Если не существует «французскости», то что тогда делает меня французом? Кто я тогда? Неужели я сумасшедший, принявший себя за француза, за корсиканца, за турка?

NZZ: Тот, кто следит за вашей речью, заметит: Вы работаете над историей культуры ускользания. Это направление стало набирать ход в ХХ веке: люди увидели, как благодаря технологическим инновациям мир изменяется прямо у них на глазах.

Sloterdijk: Вплоть до XIX века временные рамки любых изменений были намного шире, нежели история жизни отдельно взятого человека. В этом отношении кому-то вообще не было дела до всеобщих течений. В ХХ веке этот фильтр вечности, что так долго обеспечивал стабильность картины мира, постепенно выходит из строя. И это феномен, присущий исключительно эпохе модерна: трансформационные процессы настолько ускорились, что их становится слишком много для жизни отдельно взятого человека.

NZZ: Означает ли это, что биографии одиночек все больше сближаются со всеобщей историей?

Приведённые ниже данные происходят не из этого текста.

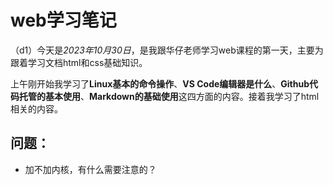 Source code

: # web学习笔记

（d1）今天是*2023年10月30日*，是我跟华仔老师学习web课程的第一天，主要为跟着学习文档html和css基础知识。

上午刚开始我学习了**Linux基本的命令操作**、**VS Code编辑器是什么**、**Github代码托管的基本使用**、**Markdown的基础使用**这四方面的内容。接着我学习了html相关的内容。

## 问题：
+ 加不加内核，有什么需要注意的？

Sloterdijk: Можно сказать и так. Сегодня дрейф охватывает в том числе и отшельников: он поглощает их даже тогда, когда сами они не двигаются. Впрочем, сам угол, в котором они прячутся, подобен темнице, куда бросают людей, страдающих от недостатка смирения с ускоряющимися переменами. Эта темница не представляет опасности до тех пор, пока ее обитатель признает, что слишком медлителен для этого мира. Отравление наступает тогда, когда медлительность становится слишком навязчивой. Между тем, часть этой темницы населяют так называемые «штурмовики прошлого» [2]: им тоже следует знать меру.

NZZ: Если сместить центр Ваших мыслей к современности, что на самом деле движет людьми сегодня?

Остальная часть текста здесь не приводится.